_The problem_:
A single figure is wanted: the count of lines below containing the string "利用机器学习算法".

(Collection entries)
# # #

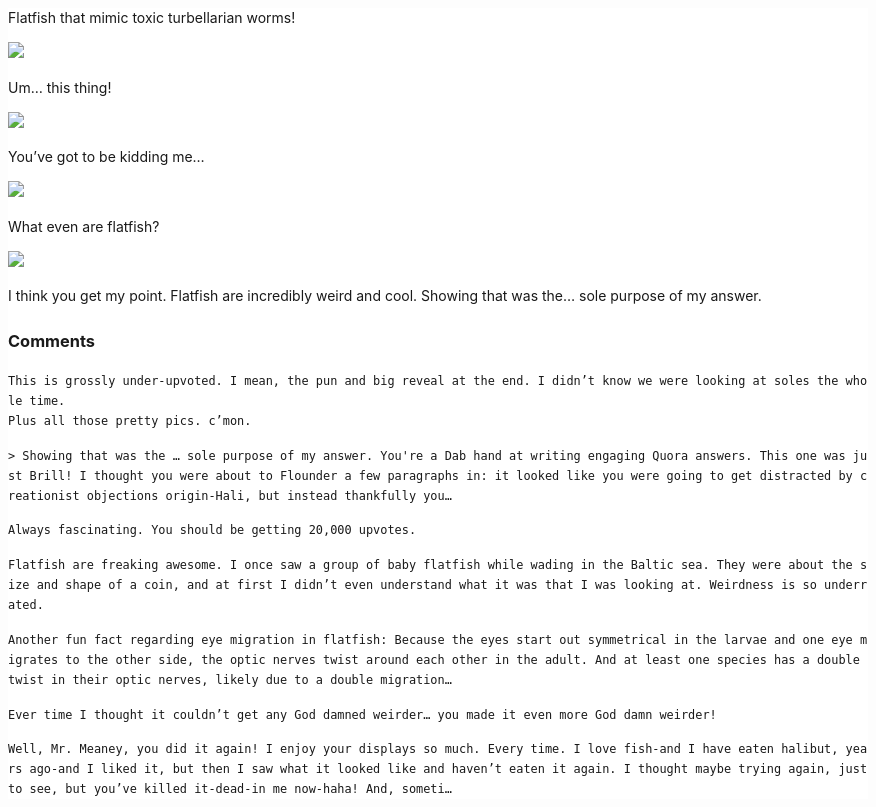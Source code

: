 Flatfish that mimic toxic turbellarian worms!

![](https://qph.fs.quoracdn.net/main-qimg-6bd5110dabe87b56bfbeb7fe51c1734d-lq)

Um… this thing!

![](https://qph.fs.quoracdn.net/main-qimg-5bd30a4c433180a06458df728f759bd2-lq)

You’ve got to be kidding me…

![](https://qph.fs.quoracdn.net/main-qimg-b507d6a8e6c56345ffdc70477a1da974-lq)

What even are flatfish?

![](https://qph.fs.quoracdn.net/main-qimg-1281bcc50212888f06969d41f6dcb4e8-lq)

I think you get my point. Flatfish are incredibly weird and cool. Showing that was the… sole purpose of my answer.

### Comments

```
This is grossly under-upvoted. I mean, the pun and big reveal at the end. I didn’t know we were looking at soles the whole time.
Plus all those pretty pics. c’mon.
```

```
> Showing that was the … sole purpose of my answer. You're a Dab hand at writing engaging Quora answers. This one was just Brill! I thought you were about to Flounder a few paragraphs in: it looked like you were going to get distracted by creationist objections origin-Hali, but instead thankfully you…
```

```
Always fascinating. You should be getting 20,000 upvotes.
```

```
Flatfish are freaking awesome. I once saw a group of baby flatfish while wading in the Baltic sea. They were about the size and shape of a coin, and at first I didn’t even understand what it was that I was looking at. Weirdness is so underrated.
```

```
Another fun fact regarding eye migration in flatfish: Because the eyes start out symmetrical in the larvae and one eye migrates to the other side, the optic nerves twist around each other in the adult. And at least one species has a double twist in their optic nerves, likely due to a double migration…
```

```
Ever time I thought it couldn’t get any God damned weirder… you made it even more God damn weirder!
```

```
Well, Mr. Meaney, you did it again! I enjoy your displays so much. Every time. I love fish-and I have eaten halibut, years ago-and I liked it, but then I saw what it looked like and haven’t eaten it again. I thought maybe trying again, just to see, but you’ve killed it-dead-in me now-haha! And, someti…
```
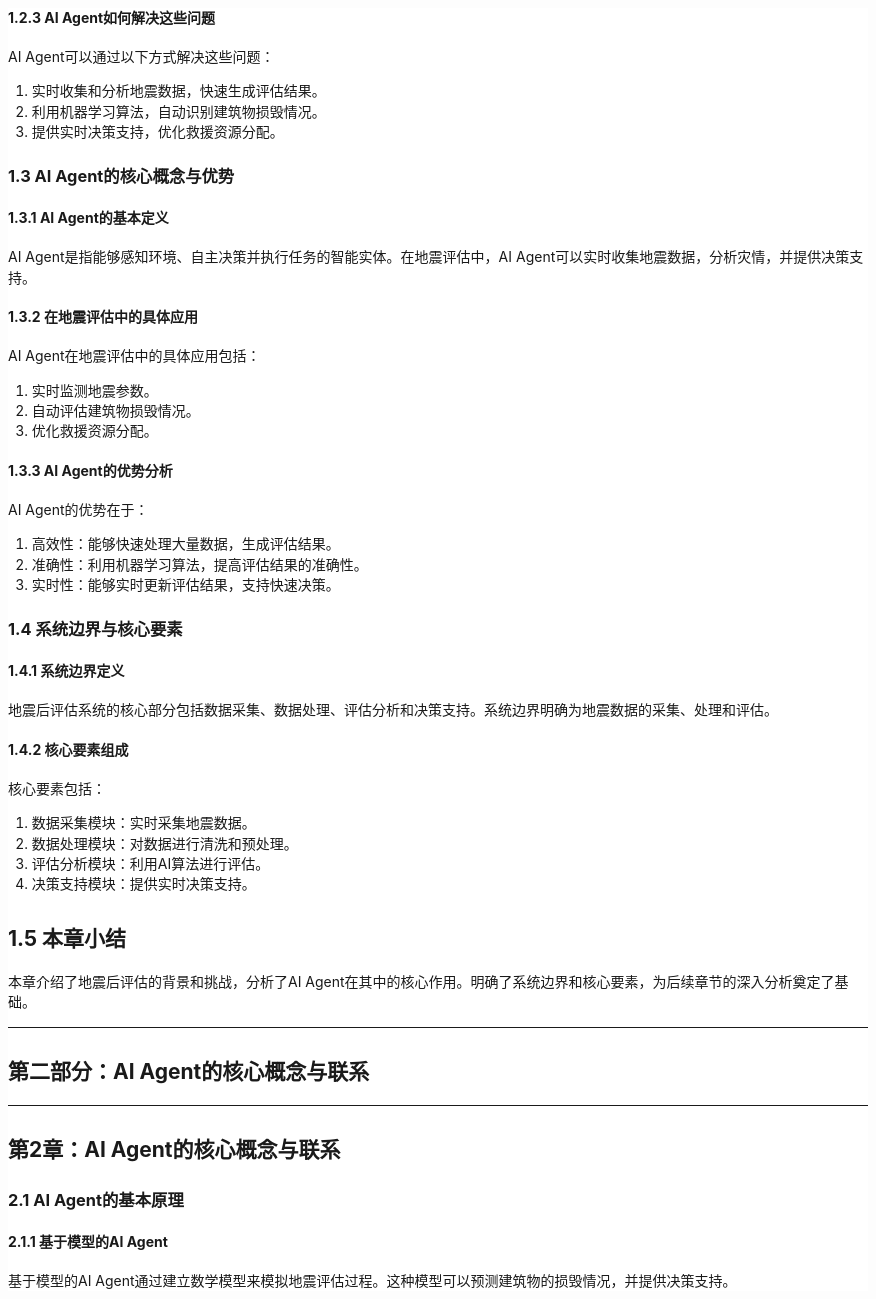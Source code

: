 #### 1.2.3 AI Agent如何解决这些问题  
AI Agent可以通过以下方式解决这些问题：  
1. 实时收集和分析地震数据，快速生成评估结果。  
2. 利用机器学习算法，自动识别建筑物损毁情况。  
3. 提供实时决策支持，优化救援资源分配。  

### 1.3 AI Agent的核心概念与优势

#### 1.3.1 AI Agent的基本定义  
AI Agent是指能够感知环境、自主决策并执行任务的智能实体。在地震评估中，AI Agent可以实时收集地震数据，分析灾情，并提供决策支持。

#### 1.3.2 在地震评估中的具体应用  
AI Agent在地震评估中的具体应用包括：  
1. 实时监测地震参数。  
2. 自动评估建筑物损毁情况。  
3. 优化救援资源分配。  

#### 1.3.3 AI Agent的优势分析  
AI Agent的优势在于：  
1. 高效性：能够快速处理大量数据，生成评估结果。  
2. 准确性：利用机器学习算法，提高评估结果的准确性。  
3. 实时性：能够实时更新评估结果，支持快速决策。  

### 1.4 系统边界与核心要素

#### 1.4.1 系统边界定义  
地震后评估系统的核心部分包括数据采集、数据处理、评估分析和决策支持。系统边界明确为地震数据的采集、处理和评估。

#### 1.4.2 核心要素组成  
核心要素包括：  
1. 数据采集模块：实时采集地震数据。  
2. 数据处理模块：对数据进行清洗和预处理。  
3. 评估分析模块：利用AI算法进行评估。  
4. 决策支持模块：提供实时决策支持。  

## 1.5 本章小结  
本章介绍了地震后评估的背景和挑战，分析了AI Agent在其中的核心作用。明确了系统边界和核心要素，为后续章节的深入分析奠定了基础。

---

## 第二部分：AI Agent的核心概念与联系

---

## 第2章：AI Agent的核心概念与联系

### 2.1 AI Agent的基本原理

#### 2.1.1 基于模型的AI Agent  
基于模型的AI Agent通过建立数学模型来模拟地震评估过程。这种模型可以预测建筑物的损毁情况，并提供决策支持。
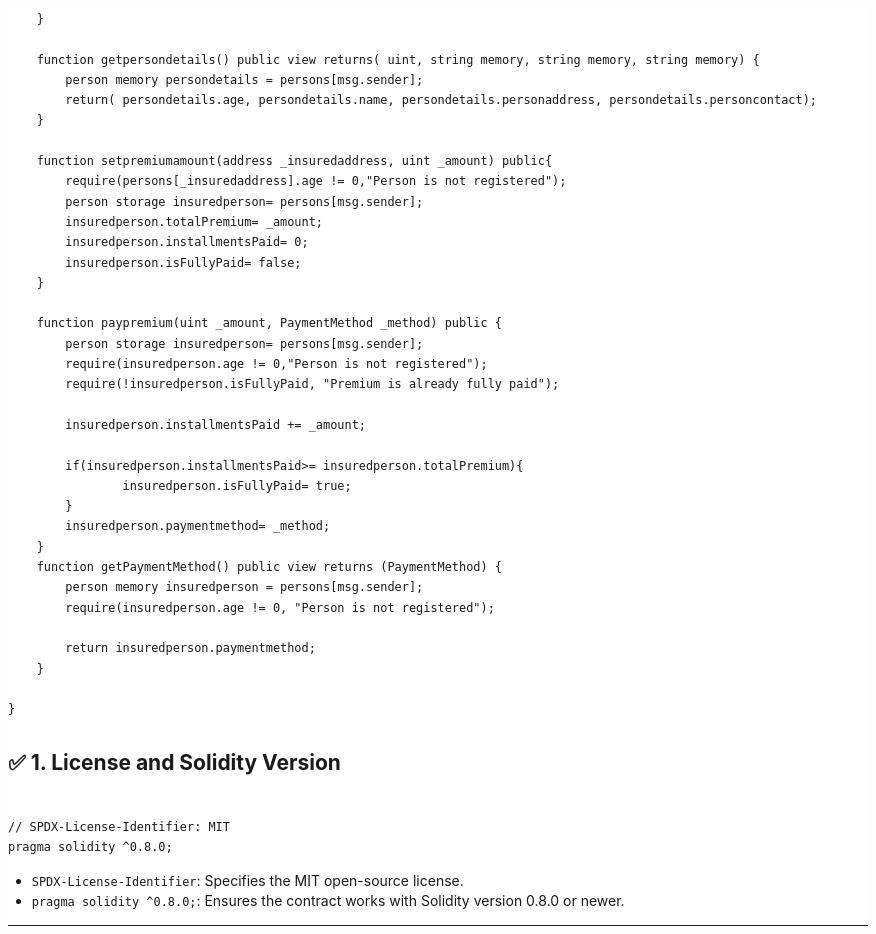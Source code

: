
 ```
    }

    function getpersondetails() public view returns( uint, string memory, string memory, string memory) {
        person memory persondetails = persons[msg.sender];
        return( persondetails.age, persondetails.name, persondetails.personaddress, persondetails.personcontact);
    }

    function setpremiumamount(address _insuredaddress, uint _amount) public{
        require(persons[_insuredaddress].age != 0,"Person is not registered");
        person storage insuredperson= persons[msg.sender];
        insuredperson.totalPremium= _amount;
        insuredperson.installmentsPaid= 0;
        insuredperson.isFullyPaid= false;
    }

    function paypremium(uint _amount, PaymentMethod _method) public {
        person storage insuredperson= persons[msg.sender];
        require(insuredperson.age != 0,"Person is not registered");
        require(!insuredperson.isFullyPaid, "Premium is already fully paid");

        insuredperson.installmentsPaid += _amount;

        if(insuredperson.installmentsPaid>= insuredperson.totalPremium){
                insuredperson.isFullyPaid= true;
        }
        insuredperson.paymentmethod= _method;
    }
    function getPaymentMethod() public view returns (PaymentMethod) {
        person memory insuredperson = persons[msg.sender];
        require(insuredperson.age != 0, "Person is not registered");

        return insuredperson.paymentmethod;
    }

}

```

## ✅ 1. **License and Solidity Version**

```solidity

// SPDX-License-Identifier: MIT
pragma solidity ^0.8.0;

```

- `SPDX-License-Identifier`: Specifies the MIT open-source license.
- `pragma solidity ^0.8.0;`: Ensures the contract works with Solidity version 0.8.0 or newer.

---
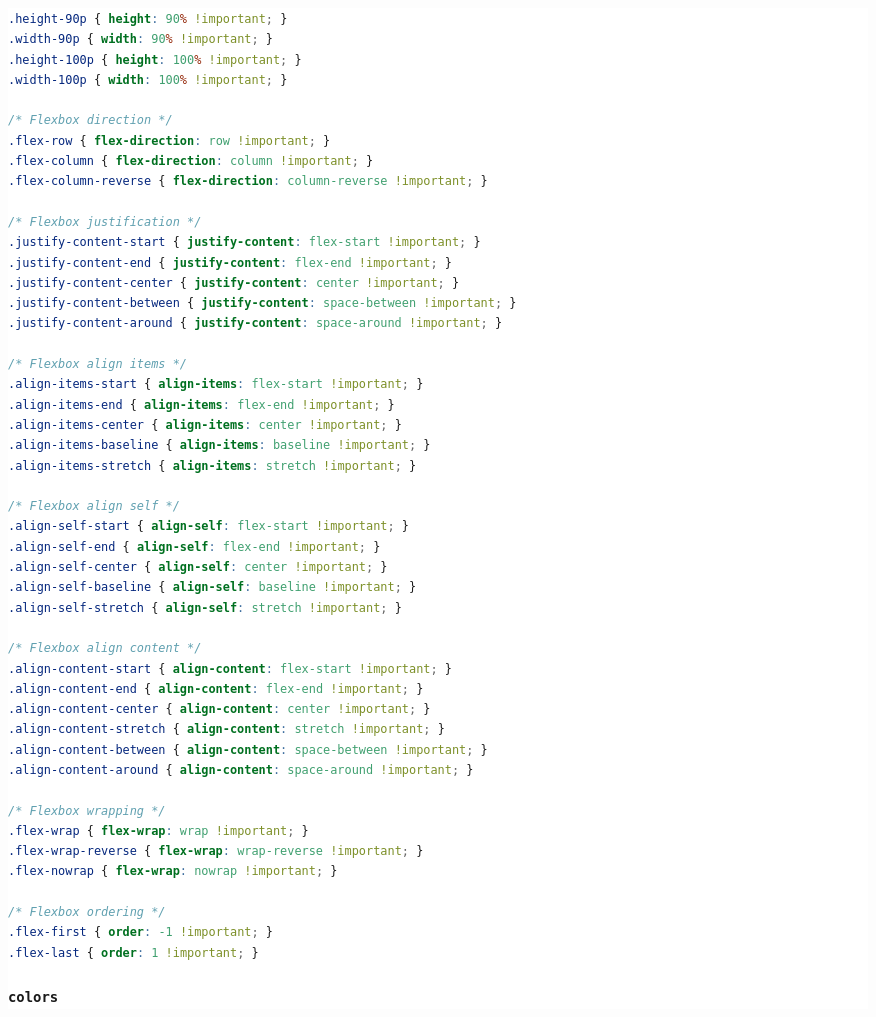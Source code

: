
```css
.height-90p { height: 90% !important; }
.width-90p { width: 90% !important; }
.height-100p { height: 100% !important; }
.width-100p { width: 100% !important; }

/* Flexbox direction */
.flex-row { flex-direction: row !important; }
.flex-column { flex-direction: column !important; }
.flex-column-reverse { flex-direction: column-reverse !important; }

/* Flexbox justification */
.justify-content-start { justify-content: flex-start !important; }
.justify-content-end { justify-content: flex-end !important; }
.justify-content-center { justify-content: center !important; }
.justify-content-between { justify-content: space-between !important; }
.justify-content-around { justify-content: space-around !important; }

/* Flexbox align items */
.align-items-start { align-items: flex-start !important; }
.align-items-end { align-items: flex-end !important; }
.align-items-center { align-items: center !important; }
.align-items-baseline { align-items: baseline !important; }
.align-items-stretch { align-items: stretch !important; }

/* Flexbox align self */
.align-self-start { align-self: flex-start !important; }
.align-self-end { align-self: flex-end !important; }
.align-self-center { align-self: center !important; }
.align-self-baseline { align-self: baseline !important; }
.align-self-stretch { align-self: stretch !important; }

/* Flexbox align content */
.align-content-start { align-content: flex-start !important; }
.align-content-end { align-content: flex-end !important; }
.align-content-center { align-content: center !important; }
.align-content-stretch { align-content: stretch !important; }
.align-content-between { align-content: space-between !important; }
.align-content-around { align-content: space-around !important; }

/* Flexbox wrapping */
.flex-wrap { flex-wrap: wrap !important; }
.flex-wrap-reverse { flex-wrap: wrap-reverse !important; }
.flex-nowrap { flex-wrap: nowrap !important; }

/* Flexbox ordering */
.flex-first { order: -1 !important; }
.flex-last { order: 1 !important; }
```


### `colors`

# # #

_Written solution_:
2